Bollinger Bands: Moving averages can be expanded to create trading envelopes called "bands." Typically, the average is shifted up by a percentage of the moving average value to create the upper band and shifted down by the same percentage to create the lower band. These "percent bands" have been in use for many years. The theory is that prices in any market are somewhat inelastic, meaning that they cannot stray too far, too fast from current levels before supply and demand effects force prices to halt the move, at least temporarily. Bands try to quantify just how much "too far" really is.


Bollinger Bands, also known as standard deviation envelopes, were developed by John Bollinger in 1982. Bollinger theorized that the band width of an envelope should be determined by the market rather than by the assumptions of the analyst, as done with percent envelopes. His theory states that a trading envelope's distance from the mean is a function of the market's volatility. This makes sense because a volatile market does have wider swings from its average, even though a distinct trend may be in effect. The bands should expand to account for this, rather than be subject to giving false reversal signals. Conversely, when a market is flat, the bands should tighten so that a breakout can be signaled early.

To construct Bollinger Bands, a central moving average must be selected. For most markets, especially equities, Bollinger recommends a 20 day average for medium term analysis. The length of the moving average can be adjusted but only when the particular market presents a reason to do so. It is important to note that the average used for the bands is not the same one used for moving average crossover signals.

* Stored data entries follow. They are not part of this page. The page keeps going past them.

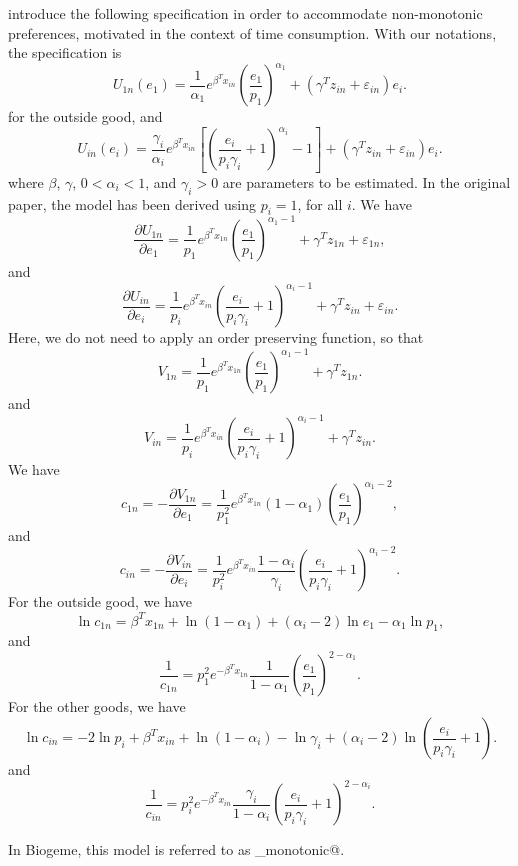 \documentclass[12pt,a4paper]{article}
\begin{document}
 introduce the following specification in order to accommodate non-monotonic preferences, motivated in the context of time consumption. With our notations, the specification is
\[
U_{1n}(e_1) =  \frac{1}{\alpha_1}e^{\beta^T x_{in}}\left(\frac{e_1}{p_1}\right)^{\alpha_1}+(\gamma^T z_{in} + \varepsilon_{in}) e_i.
\]
for the outside good, and
\[
U_{in}(e_i) = \frac{\gamma_i}{\alpha_i} e^{\beta^T x_{in}}\left[\left(\frac{e_i}{p_i \gamma_i}+1\right)^{\alpha_i}-1\right]+(\gamma^T z_{in} + \varepsilon_{in}) e_i.
\]
where $\beta$, $\gamma$, $0 < \alpha_i < 1$, and $\gamma_i > 0$  are parameters to be
estimated. In the original paper, the model has been derived using $p_i=1$, for all $i$.
We have
\[
\frac{\partial U_{1n}}{\partial e_1} = \frac{1}{p_1} e^{\beta^T x_{1n}}  \left(\frac{e_1}{p_1}\right)^{\alpha_1-1} + \gamma^T z_{1n} + \varepsilon_{1n},
\]
and
\[
\frac{\partial U_{in}}{\partial e_i} = \frac{1}{p_i} e^{\beta^T x_{in}}  \left(\frac{e_i}{p_i \gamma_i}+1\right)^{\alpha_i-1} + \gamma^T z_{in} + \varepsilon_{in}.
\]
Here, we do not need to apply an order preserving function, so that
\[
V_{1n} = \frac{1}{p_1} e^{\beta^T x_{1n}}  \left(\frac{e_1}{p_1}\right)^{\alpha_1-1} + \gamma^T z_{1n}.
\]
and
\[
V_{in} = \frac{1}{p_i} e^{\beta^T x_{in}}  \left(\frac{e_i}{p_i \gamma_i}+1\right)^{\alpha_i-1} + \gamma^T z_{in}.
\]
We have
\[
c_{1n} = -\frac{\partial V_{1n}}{\partial e_1} =  \frac{1}{p^2_1} e^{\beta^T x_{1n}} (1-\alpha_1)\left(\frac{e_1}{p_1}\right)^{\alpha_1-2},
\]
and
\[
c_{in} = -\frac{\partial V_{in}}{\partial e_i} =  \frac{1}{p^2_i} e^{\beta^T x_{in}} \frac{1-\alpha_i}{\gamma_i}\left(\frac{e_i}{p_i \gamma_i}+1\right)^{\alpha_i-2}.
\]
For the outside good, we have
\[
\ln c_{1n} =  \beta^T x_{1n} + \ln (1-\alpha_1) +(\alpha_i-2) \ln e_1 - \alpha_1 \ln p_1,
\]
and
\[
\frac{1}{c_{1n}} =  p^2_1 e^{-\beta^T x_{1n}} \frac{1}{1-\alpha_1}\left(\frac{e_1}{p_1}\right)^{2-\alpha_1}.
\]
For the other goods, we have
\[
\ln c_{in} = -2\ln p_i + \beta^T x_{in} + \ln (1-\alpha_i) -\ln \gamma_i +(\alpha_i-2) \ln\left(\frac{e_i}{p_i \gamma_i}+1\right).
\]
and
\[
\frac{1}{c_{in}} =  p^2_i e^{-\beta^T x_{in}} \frac{\gamma_i}{1-\alpha_i}\left(\frac{e_i}{p_i \gamma_i}+1\right)^{2-\alpha_i}.
\]

In Biogeme, this model is referred to as \lstinline@non_monotonic@.


%
%
\end{document}
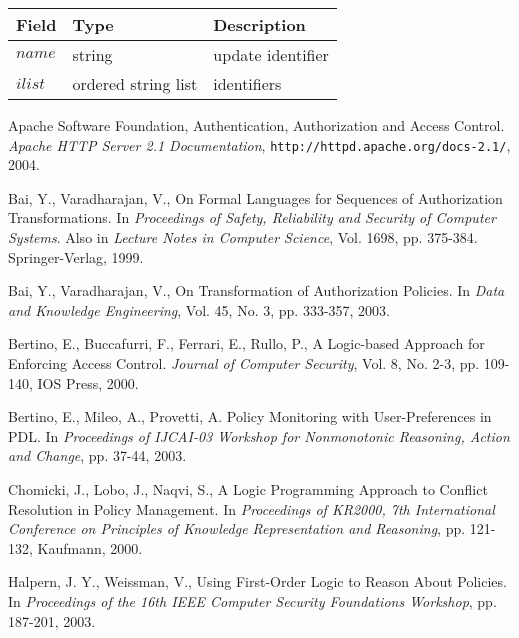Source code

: \documentclass[global,twocolumn,draft]{svjour}
\newenvironment{vquote}
  {\begin{list}{}{\leftmargin 1em}\item[]}
  {\end{list}}
\begin{document}
      \begin{vquote}
        \begin{tabular}[t]{|l|l|l|}
          \hline
          \textbf{Field} & \textbf{Type} & \textbf{Description} \\
          \hline
          $name$ & string & update identifier \\
          \hline
          $ilist$ & ordered string list & identifiers \\
          \hline
        \end{tabular}
      \end{vquote}

  \begin{thebibliography}{5}
      Apache Software Foundation,
      Authentication, Authorization and Access Control.
      {\em Apache HTTP Server 2.1 Documentation},
      {\tt \scriptsize http://httpd.apache.org/docs-2.1/}, 2004.

      Bai, Y., Varadharajan, V.,
      On Formal Languages for Sequences of Authorization Transformations.
      In {\em Proceedings of Safety, Reliability and Security of Computer
      Systems}. Also in {\em Lecture Notes in Computer Science},
      Vol. 1698, pp. 375-384. Springer-Verlag, 1999.

      Bai, Y., Varadharajan, V.,
      On Transformation of Authorization Policies.
      In {\em Data and Knowledge Engineering},
      Vol. 45, No. 3, pp. 333-357, 2003.

      Bertino, E., Buccafurri, F., Ferrari, E., Rullo, P.,
      A Logic-based Approach for Enforcing Access Control.
      {\em Journal of Computer Security},
      Vol. 8, No. 2-3, pp. 109-140, IOS Press, 2000.

      Bertino, E., Mileo, A., Provetti, A.
      Policy Monitoring with User-Preferences in PDL.
      In {\em Proceedings of IJCAI-03 Workshop for Nonmonotonic Reasoning,
      Action and Change},
      pp. 37-44, 2003.

      Chomicki, J., Lobo, J., Naqvi, S.,
      A Logic Programming Approach to Conflict Resolution in Policy Management.
      In {\em Proceedings of KR2000, 7th International Conference on Principles
      of Knowledge Representation and Reasoning},
      pp. 121-132, Kaufmann, 2000.

      Halpern, J. Y., Weissman, V.,
      Using First-Order Logic to Reason About Policies.
      In {\em Proceedings of the 16th IEEE Computer Security Foundations
      Workshop}, pp. 187-201, 2003.


\end{thebibliography}
\end{document}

The best way to select an average is to find one that provides support or resistance for the first correction after a market high or low, respectively.



MACD: Technician Gerald Appel took a simple departure (oscillator) chart, which measures the distance between two moving averages, and overlaid a moving average of the result. This study was named Moving Average Convergence-Divergence (MACD) as it measures how two moving averages (the departure chart) move together and apart over time. The underlying theory is that as a market moves higher, the shorter of two moving averages is above the longer average. This is because the shorter average reacts faster to price movements. The longer average will always lag behind. When the shorter average crosses the longer, it is a signal that the trend may be reversing. 

MACD shows the difference between a fast and slow exponential moving average (ema) of closing prices. Fast means a short-period average, and slow means a long period one, the standard periods are 12 and 26 days, a signal or trigger line is then formed by smoothing this with a further EMA. The standard period for signal line is 9 days. The signal line crossing is the usually forms trading rule.
Buy Signal: When the MACD crosses up through the signal line
Sell Signal: When MACD crosses down through the signal line. 
These crossings may occur too frequently, and other tests may be needed to be applied.
A crossing of the MACD line up through zero is interpreted as bullish, or down through zero as bearish. These crossings are of course simply the original EMA (12) line crossing up or down through the slower EMA (26) line.
Positive divergence between MACD and price arises when price makes a new selloff low, but the MACD doesn't make a new low, i.e. It remains above where it fell to on that previous price low. This is interpreted as bullish, suggesting the downtrend may be nearly over. Negative divergence is the same thing when rising, i.e. Price makes a new rally high, but MACD doesn't rise as high as it did before; this is interpreted as bearish.